Would Traders simply Move their Business? The stock index products are licensed to the CBOE and CME for trading and cannot be traded on other exchanges. The other products such as Eurodollars, T-Bonds, etc are not licensed but are not traded on any other exchange Another exchange could seek to trade these products but the liquidity is at the CME and The new exchange would first have to obtain regulatory authorization from the CFTC
Would the Exchanges Move? • The first question is, “Why would they? • The exchanges are not paying the tax • Both the CME and CBOE have a large physical infrastructure in place in Chicago • Their employees and most of their senior executives live in the Chicago region • Their most important banking relationships are also in the Chicago area • Is $1/contract enough to drive the high costs of relocation?

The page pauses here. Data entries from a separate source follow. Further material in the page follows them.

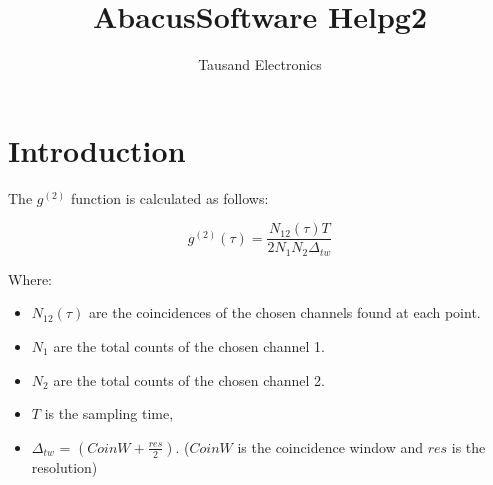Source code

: \documentclass{article}
\title{AbacusSoftware Helpg2}
\author{Tausand Electronics }
\begin{document}
\maketitle

\section*{Introduction}
The $g^{(2)}$ function is calculated as follows:

\begin{equation*}
g^{(2)}(\tau)=\frac{N_{12}(\tau)T}{2N_1N_2\Delta_{tw}}
\end{equation*}

Where:
\begin{itemize}
    \item $N_{12}(\tau)$ are the coincidences of the chosen channels found at each point.
    \item $N_1$ are the total counts of the chosen channel 1.
    \item $N_2$ are the total counts of the chosen channel 2.
    \item $T$ is the sampling time,
    \item $\Delta_{tw}$ = $  (CoinW + \frac{res}{2})$. ($CoinW$ is the coincidence window and $res$ is the resolution)
\end{itemize}
\end{document}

An Modest Illinois Graduated Individual Income Tax Could Raise $ 2.4 – $3.4 B More Revenue • It would also cut overall state income tax burden for 94 percent of all taxpayers—that means on average, taxpayers with under $150,000 in annual base income would receive a tax cut. • Despite shifting tax burden to affluent taxpayers, nonetheless keep the effective state income tax rate for millionaires at just 4.3 percent. • stimulate the growth of at least 36,000 jobs in the state’s private sector through enhanced public and consumer spending. • Effective rates would be 0% for incomes below $9,000 and slowly increase to roughly 6%.
34 of the 41 States with an Income Tax Have a Graduated Income Tax (GIT) • Iowa’s GIT applied to Illinois would raise 42% more revenue than the roughly $15 B raised from Illinois current temporary 5% flat individual Income Tax (IIT) and still cut rates for most filers. • KT, MO, and WI all have GIT’s that raise 11% to 24 % more revenueand cut tax rates for most filers. • If Illinois had Oregon’s GIT the state would almost double its IIT revenue.
Illinois has a Revenue, not a Spending Problem: Cutting Public Pensions is Bad Public Policy • It increases economic inequality, one of the main causes of the current “Lesser Depression” economy. • It undermines secure pensions for one of the last segments of the workforce that still have defined benefit pensions, thus further undermining an already shredded U.S. retirement system, and an embattled and shrinking middle class. • Cutting public pensions and impoverishing retirees is both unjust and bad public policy. • Why are contracts for bond holders sacrosanct but contracts with workers are not? Which contracts have more impact on more people?